So I became vague and imprecise, but what can you be in a starting idea which does not even have a glossary <G>?
I deny the use of 'reality': we have only an interpretation of part of it. What we see as objective, is subjective interpretation. What we see as reality, is our virtual decision about a partial vue. If our models are adequately cut, we can construct some 'valid' predictions - within that model. 'Statistical estimates' depend on the choice (and number?) of cases included into the 'counting'. Probability is a game, the classic example that casinos ALWAYS win depends on their limiting design of the allowed cases. If SimEarth (I don't know it) is adequately supported by wide enough base-lines then we really can kill the meteoroligsts if the prognosis fails. About the 'mimicking' of circumstances: they change like everything. The interinfluencing of 'remote' networks is subject to seemingly unrelated effects which makes the stupid butterfly effect less stupid indeed.
The best thing that could happen to humanity was the reductionist science way, to gather and organize observations and draw conclusions (predictions) within that edifice which grew out from the chaotic. Maybe I should mention also religion, as 2nd best, allowing humanity a relaxed evolution. In my scientific agnosticism, however, I think it is time to step forward from both. Carefully and cautiously. No "R" before the evolution.
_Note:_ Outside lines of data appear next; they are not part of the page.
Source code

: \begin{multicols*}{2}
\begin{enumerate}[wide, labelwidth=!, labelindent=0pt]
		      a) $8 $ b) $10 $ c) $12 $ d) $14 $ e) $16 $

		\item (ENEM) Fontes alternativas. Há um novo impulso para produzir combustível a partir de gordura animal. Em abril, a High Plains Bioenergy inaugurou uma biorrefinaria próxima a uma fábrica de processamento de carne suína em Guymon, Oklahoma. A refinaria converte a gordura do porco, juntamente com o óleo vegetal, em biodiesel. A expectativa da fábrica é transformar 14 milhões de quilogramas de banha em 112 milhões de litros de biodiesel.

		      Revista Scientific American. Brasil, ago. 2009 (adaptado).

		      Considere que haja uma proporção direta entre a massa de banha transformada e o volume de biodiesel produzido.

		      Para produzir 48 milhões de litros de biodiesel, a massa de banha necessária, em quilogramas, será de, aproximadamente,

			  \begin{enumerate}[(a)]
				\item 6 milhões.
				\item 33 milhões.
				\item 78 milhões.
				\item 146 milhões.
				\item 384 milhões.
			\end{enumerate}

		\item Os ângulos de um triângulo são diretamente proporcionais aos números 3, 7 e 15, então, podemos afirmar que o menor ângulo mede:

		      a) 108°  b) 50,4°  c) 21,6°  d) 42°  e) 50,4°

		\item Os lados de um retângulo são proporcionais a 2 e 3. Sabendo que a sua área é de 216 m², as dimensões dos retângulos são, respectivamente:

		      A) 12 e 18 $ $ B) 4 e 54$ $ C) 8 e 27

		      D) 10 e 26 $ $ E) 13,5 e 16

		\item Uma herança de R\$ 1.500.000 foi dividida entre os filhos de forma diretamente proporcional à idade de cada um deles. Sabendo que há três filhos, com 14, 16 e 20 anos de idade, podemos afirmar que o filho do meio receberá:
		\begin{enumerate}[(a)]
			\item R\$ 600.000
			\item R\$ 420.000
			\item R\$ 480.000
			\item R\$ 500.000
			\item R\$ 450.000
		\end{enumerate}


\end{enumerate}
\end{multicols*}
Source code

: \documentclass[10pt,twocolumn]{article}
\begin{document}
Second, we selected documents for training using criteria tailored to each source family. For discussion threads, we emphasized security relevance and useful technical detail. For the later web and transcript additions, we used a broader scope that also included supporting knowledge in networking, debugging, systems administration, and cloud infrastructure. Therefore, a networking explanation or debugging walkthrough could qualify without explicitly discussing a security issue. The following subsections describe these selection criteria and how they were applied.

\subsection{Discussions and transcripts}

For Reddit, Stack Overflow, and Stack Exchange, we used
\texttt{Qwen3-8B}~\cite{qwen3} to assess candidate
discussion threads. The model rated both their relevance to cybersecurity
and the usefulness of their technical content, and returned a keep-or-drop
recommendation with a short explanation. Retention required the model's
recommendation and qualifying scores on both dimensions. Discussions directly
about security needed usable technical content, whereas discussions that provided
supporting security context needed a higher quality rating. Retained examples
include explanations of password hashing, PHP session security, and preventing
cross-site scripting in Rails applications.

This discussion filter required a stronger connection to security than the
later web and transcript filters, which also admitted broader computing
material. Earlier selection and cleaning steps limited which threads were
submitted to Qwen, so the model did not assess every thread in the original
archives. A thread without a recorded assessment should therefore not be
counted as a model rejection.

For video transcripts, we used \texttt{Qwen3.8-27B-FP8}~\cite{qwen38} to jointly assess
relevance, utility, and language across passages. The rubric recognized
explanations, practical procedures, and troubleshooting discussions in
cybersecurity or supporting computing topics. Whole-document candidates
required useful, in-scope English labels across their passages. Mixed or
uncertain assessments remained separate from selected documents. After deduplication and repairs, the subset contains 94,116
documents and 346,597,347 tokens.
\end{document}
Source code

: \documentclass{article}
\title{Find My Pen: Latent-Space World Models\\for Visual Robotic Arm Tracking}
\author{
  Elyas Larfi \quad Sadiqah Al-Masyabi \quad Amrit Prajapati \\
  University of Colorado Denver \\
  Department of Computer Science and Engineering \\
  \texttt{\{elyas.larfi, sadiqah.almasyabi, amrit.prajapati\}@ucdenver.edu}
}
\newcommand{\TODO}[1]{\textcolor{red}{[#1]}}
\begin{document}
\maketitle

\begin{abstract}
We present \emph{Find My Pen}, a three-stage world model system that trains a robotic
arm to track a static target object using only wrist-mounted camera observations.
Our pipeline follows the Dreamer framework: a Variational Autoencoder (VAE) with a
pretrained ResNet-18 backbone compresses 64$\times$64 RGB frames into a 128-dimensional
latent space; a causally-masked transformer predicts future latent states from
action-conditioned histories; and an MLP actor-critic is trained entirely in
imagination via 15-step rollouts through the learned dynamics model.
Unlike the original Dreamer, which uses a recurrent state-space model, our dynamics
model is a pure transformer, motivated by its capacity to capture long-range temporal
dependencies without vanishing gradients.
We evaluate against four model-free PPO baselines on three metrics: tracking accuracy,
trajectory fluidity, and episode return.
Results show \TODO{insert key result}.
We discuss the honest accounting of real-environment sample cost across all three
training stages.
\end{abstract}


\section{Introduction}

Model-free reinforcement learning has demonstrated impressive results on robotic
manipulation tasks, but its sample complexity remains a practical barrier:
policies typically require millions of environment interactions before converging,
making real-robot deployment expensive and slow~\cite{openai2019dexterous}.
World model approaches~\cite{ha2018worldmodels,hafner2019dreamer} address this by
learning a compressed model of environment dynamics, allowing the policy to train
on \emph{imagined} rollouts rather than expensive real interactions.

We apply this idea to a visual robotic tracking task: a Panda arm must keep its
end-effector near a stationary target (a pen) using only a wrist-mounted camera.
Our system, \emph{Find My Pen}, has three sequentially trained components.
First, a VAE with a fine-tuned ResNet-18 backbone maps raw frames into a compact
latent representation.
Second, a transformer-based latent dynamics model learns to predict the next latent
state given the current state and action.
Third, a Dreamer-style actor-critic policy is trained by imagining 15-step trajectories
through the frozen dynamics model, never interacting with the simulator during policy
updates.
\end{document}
Thanks for your thought provoking lines
John M
----- Original Message ----- From: "John Kineman" <***> To: <***> Sent: Friday, December 17, 2004 5:53 PM Subject: Re: Modeling vs. Simulation [from "fundamental problems in physics"]
John M.
Sorry to not be explicit, but i think it is not clearly definable in practice. I don't have a theoretical definition for it as Rosen does, or appears to. In practice, it seems to be any representation of a natural system over time that is not constructed on sub-models of causalities, ie. generally thought of as the processes (efficient causes). However, it is quite subjective to decide when a model has taken into account enough causalities to qualify as a prediction. Most climate models and hurricane models are referred to as simulations if they depict a possible event. For example, we have a weather simulator based on a database of historical storms. If one specifies a set of conditions and a location, it will construct a typical storm based on prior storms and then show it to you in the desired location. You can then examine how such a storm would affect that location, were it to occur. It is a hypothetical model run, in that case. Such simulations could be causally based or based on statistical estimates - either one. It is not a model because it does not refer to actual or expected conditions, only hypothetical ones. Another example, the game SimEarth actually had dynamical equations to deal with global climate and ecosystem change. It was simplified for game purposes, but it employed some knowledge of causalities. One could then construct hypothetical Earth systems and watch them evolve as one altered conditions, added factories or carbon sequestering units, etc. The idea was to see if you could stablize the system.
the distinction Rosen makes about simulation seems to more refer to how
good one's model is - whether or not it is based on reality or is just
meant to mimic or look like reality. But the problem I have with that is
that all scientific models are mimics to some degree, because we don't
know all the causalities or if we've formalized them adequately.
Best,
John K